A ispirare Wes Anderson, come di consueto anche sceneggiatore del film, è l’opera di Stefan Zweig, scrittore austriaco di enorme successo all’inizio del novecento, che vide la sua opera bruciata dai nazisti nel 1933 per la vocazione umanista e pacifista che permeava i suoi racconti e le sue biografie. Proprio rifacendosi alle memorie di Zweig, Anderson immagina una Mittleuropa sull’orlo del precipizio, ferma in un 1932 che aspetta la guerra (non si parla di nazismi, non si parla di nazioni, non c’è alcuna aderenza con il reale) cercando di mantenere la propria normalità. Senza parlare della storia, Grand Budapest Hotel la riassume e la mostra concentrando su Zubrowka tutte le alterne vicende dell’Europa orientale, rivendicata, occupata e umiliata dalla potenza di turno e rendendo Zero, nel cui nome c’è già un destino, la somma di tutti i razzismi del potere contro il diverso, l’immigrato.
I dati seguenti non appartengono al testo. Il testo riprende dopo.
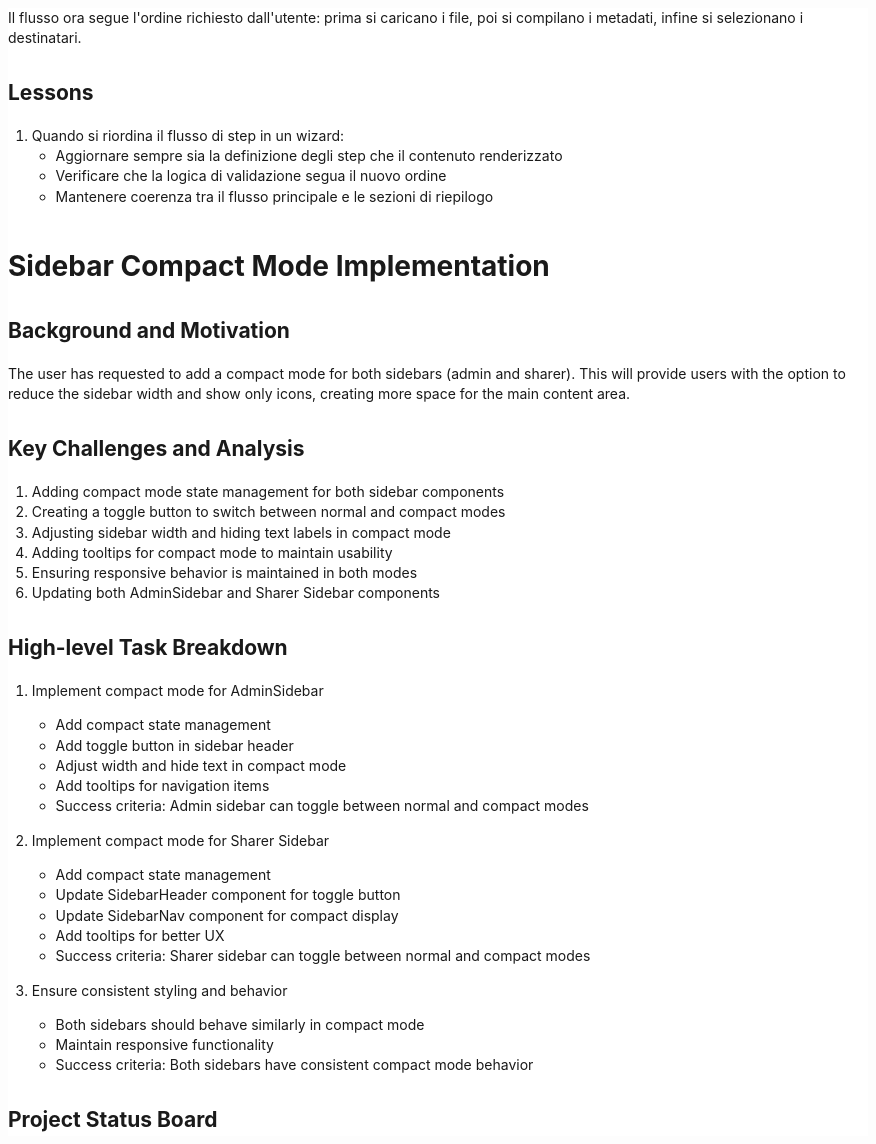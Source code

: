 Il flusso ora segue l'ordine richiesto dall'utente: prima si caricano i file, poi si compilano i metadati, infine si selezionano i destinatari.

## Lessons

1. Quando si riordina il flusso di step in un wizard:
   - Aggiornare sempre sia la definizione degli step che il contenuto renderizzato
   - Verificare che la logica di validazione segua il nuovo ordine
   - Mantenere coerenza tra il flusso principale e le sezioni di riepilogo

# Sidebar Compact Mode Implementation

## Background and Motivation

The user has requested to add a compact mode for both sidebars (admin and sharer). This will provide users with the option to reduce the sidebar width and show only icons, creating more space for the main content area.

## Key Challenges and Analysis

1. Adding compact mode state management for both sidebar components
2. Creating a toggle button to switch between normal and compact modes
3. Adjusting sidebar width and hiding text labels in compact mode
4. Adding tooltips for compact mode to maintain usability
5. Ensuring responsive behavior is maintained in both modes
6. Updating both AdminSidebar and Sharer Sidebar components

## High-level Task Breakdown

1. Implement compact mode for AdminSidebar

   - Add compact state management
   - Add toggle button in sidebar header
   - Adjust width and hide text in compact mode
   - Add tooltips for navigation items
   - Success criteria: Admin sidebar can toggle between normal and compact modes

2. Implement compact mode for Sharer Sidebar

   - Add compact state management
   - Update SidebarHeader component for toggle button
   - Update SidebarNav component for compact display
   - Add tooltips for better UX
   - Success criteria: Sharer sidebar can toggle between normal and compact modes

3. Ensure consistent styling and behavior

   - Both sidebars should behave similarly in compact mode
   - Maintain responsive functionality
   - Success criteria: Both sidebars have consistent compact mode behavior

## Project Status Board
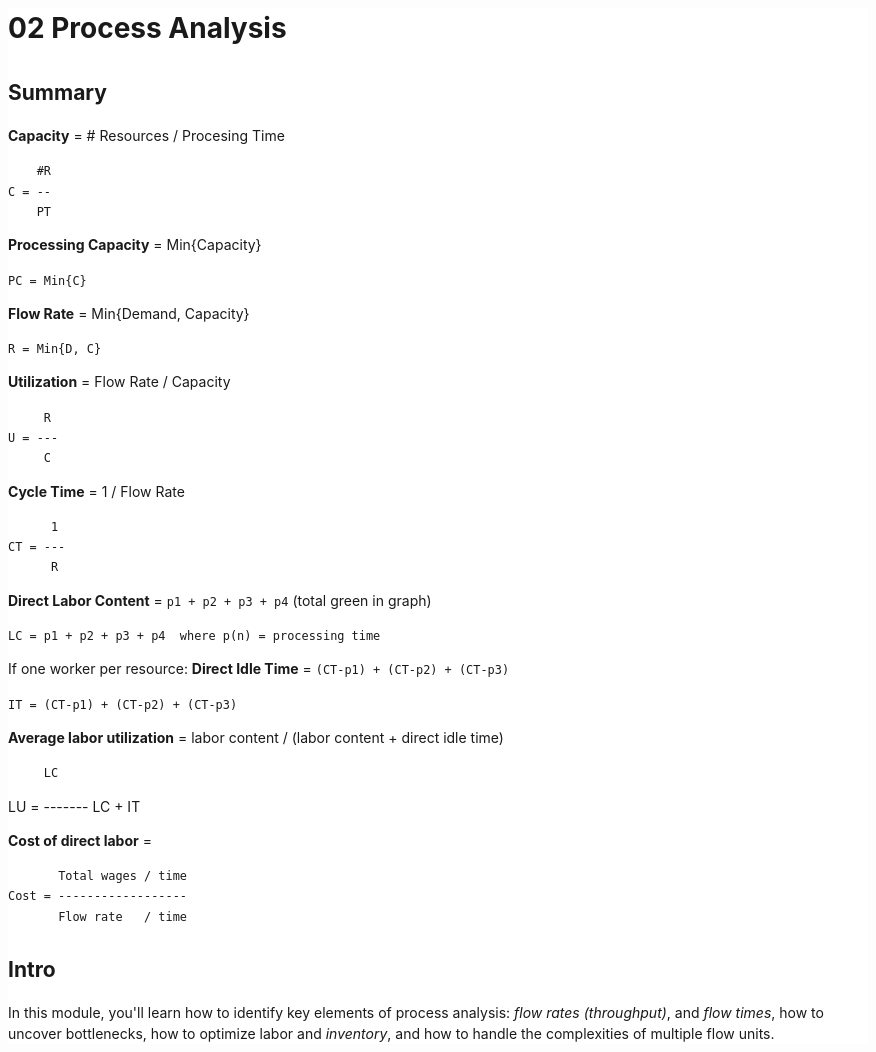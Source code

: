 # 02 Process Analysis

## Summary

**Capacity** = # Resources / Procesing Time 

        #R
    C = --
        PT

**Processing Capacity** = Min{Capacity}

    PC = Min{C}

**Flow Rate** = Min{Demand, Capacity}

    R = Min{D, C}

**Utilization** = Flow Rate / Capacity

         R
    U = --- 
         C

**Cycle Time** = 1 / Flow Rate

          1
    CT = ---
          R


**Direct Labor Content** = `p1 + p2 + p3 + p4` (total green in graph)

    LC = p1 + p2 + p3 + p4  where p(n) = processing time

If one worker per resource:
**Direct Idle Time** = `(CT-p1) + (CT-p2) + (CT-p3)`

    IT = (CT-p1) + (CT-p2) + (CT-p3)

**Average labor utilization** = labor content / (labor content + direct idle time)

         LC
  LU = -------
       LC + IT

**Cost of direct labor** = 

           Total wages / time
    Cost = ------------------
           Flow rate   / time

## Intro

In this module, you'll learn how to identify key elements of process analysis:
*flow rates (throughput)*, and *flow times*, how to uncover bottlenecks, how to
optimize labor and *inventory*, and how to handle the complexities of multiple
flow units. 

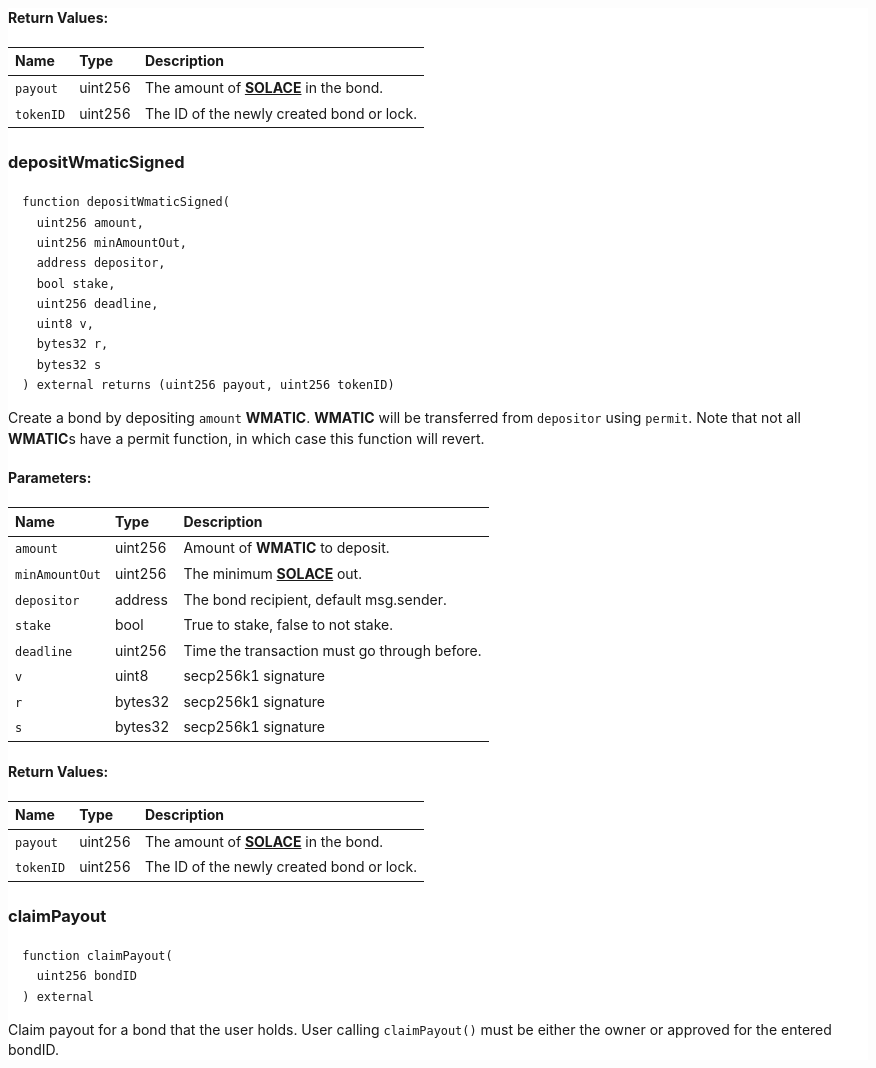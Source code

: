#### Return Values:
| Name                           | Type          | Description                                                                  |
| :----------------------------- | :------------ | :--------------------------------------------------------------------------- |
|`payout`| uint256 | The amount of [**SOLACE**](./../../SOLACE) in the bond.
|`tokenID`| uint256 | The ID of the newly created bond or lock.
### depositWmaticSigned
```solidity
  function depositWmaticSigned(
    uint256 amount,
    uint256 minAmountOut,
    address depositor,
    bool stake,
    uint256 deadline,
    uint8 v,
    bytes32 r,
    bytes32 s
  ) external returns (uint256 payout, uint256 tokenID)
```
Create a bond by depositing `amount` **WMATIC**.
**WMATIC** will be transferred from `depositor` using `permit`.
Note that not all **WMATIC**s have a permit function, in which case this function will revert.


#### Parameters:
| Name | Type | Description                                                          |
| :--- | :--- | :------------------------------------------------------------------- |
|`amount` | uint256 | Amount of **WMATIC** to deposit.
|`minAmountOut` | uint256 | The minimum [**SOLACE**](./../../SOLACE) out.
|`depositor` | address | The bond recipient, default msg.sender.
|`stake` | bool | True to stake, false to not stake.
|`deadline` | uint256 | Time the transaction must go through before.
|`v` | uint8 | secp256k1 signature
|`r` | bytes32 | secp256k1 signature
|`s` | bytes32 | secp256k1 signature

#### Return Values:
| Name                           | Type          | Description                                                                  |
| :----------------------------- | :------------ | :--------------------------------------------------------------------------- |
|`payout`| uint256 | The amount of [**SOLACE**](./../../SOLACE) in the bond.
|`tokenID`| uint256 | The ID of the newly created bond or lock.
### claimPayout
```solidity
  function claimPayout(
    uint256 bondID
  ) external
```
Claim payout for a bond that the user holds.
User calling `claimPayout()` must be either the owner or approved for the entered bondID.
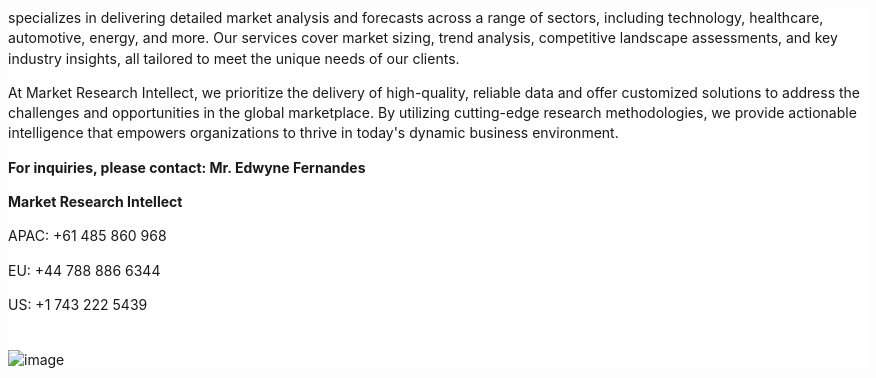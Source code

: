 specializes in delivering detailed market analysis and forecasts across a range of sectors, including technology, healthcare, automotive, energy, and more. Our services cover market sizing, trend analysis, competitive landscape assessments, and key industry insights, all tailored to meet the unique needs of our clients.</p><p>At Market Research Intellect, we prioritize the delivery of high-quality, reliable data and offer customized solutions to address the challenges and opportunities in the global marketplace. By utilizing cutting-edge research methodologies, we provide actionable intelligence that empowers organizations to thrive in today's dynamic business environment.</p><p><strong>For inquiries, please contact: Mr. Edwyne Fernandes</strong></p><p><strong>Market Research Intellect</strong></p><p>APAC: +61 485 860 968</p><p>EU: +44 788 886 6344</p><p>US: +1 743 222 5439</p></div><div class="article-main__content" data-test-id="publishing-text-block">&nbsp;</div>
![image](https://github.com/user-attachments/assets/ed1f41ae-f68b-479a-9881-56c4fef80a3c)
Non c’è volontà di ricordare il dolore, ma al contrario di celebrare la normalità della vita nella difficoltà. Rifacendosi alle grandi commedie di Hollywood degli anni Quaranta e Cinquanta, e il richiamo al Lubitsch di Vogliamo vivere è evidente e poetico, Anderson comincia con l’adattare il formato della pellicola alla cosiddetta Academy ratio che caratterizzò il cinema statunitense dal 1932 al 1952, per confezionare una commedia che modernizza il passato con i colori e la computer grafica, immaginando un mondo in cui esiste la Società delle chiavi incrociate, ordine segreto di concierge pronti a intervenire per difendere loro stessi e il mondo, o in cui le ragazze hanno voglie con i contorni del Messico sulla guancia.

La forma ha sempre un ruolo preminente nel cinema di Anderson, che cura ogni ripresa con la solita attenzione alle simmetrie e all’ortogonalità, ma questa volta si spinge oltre le barriere del consueto arricchendo il suo cinema di momenti di azione e avventura con evasioni, sparatorie e inseguimenti sugli sci. A prevalere, però, sulla trama, che, come già in Moonrise Kingdom, vede un amore adolescente, quello tra lo Zero giovane di Tony Revolori e la pasticciera Agatha (Saoirse Ronan), come snodo centrale, e sulla forma, è il senso generale di nostalgia non solo per il grande cinema, ma anche per il gusto puro e semplice della narrazione – il triplo incastro di voci narrative su tre piani temporali diversi ne è la prova -, come modo per affrontare il reale parlando di tutto altro e allo stesso tempo evadendone, andando al di là.

Cast straordinario, con Ralph Fiennes magistrale Monsieur Gustave, ma vale la pena ricordare che ci sono anche Tom Wilkinson, Jude Law, F. Murray Abraham, Tilda Swinton, Jason Schwartzaman, Owen Wilson, Edward Norton, Jeff Goldblum, Léa Seydoux, Mathieu Almaric, Adrien Brody, Williamo Defoe, Harvey Keitel, Bill Murray.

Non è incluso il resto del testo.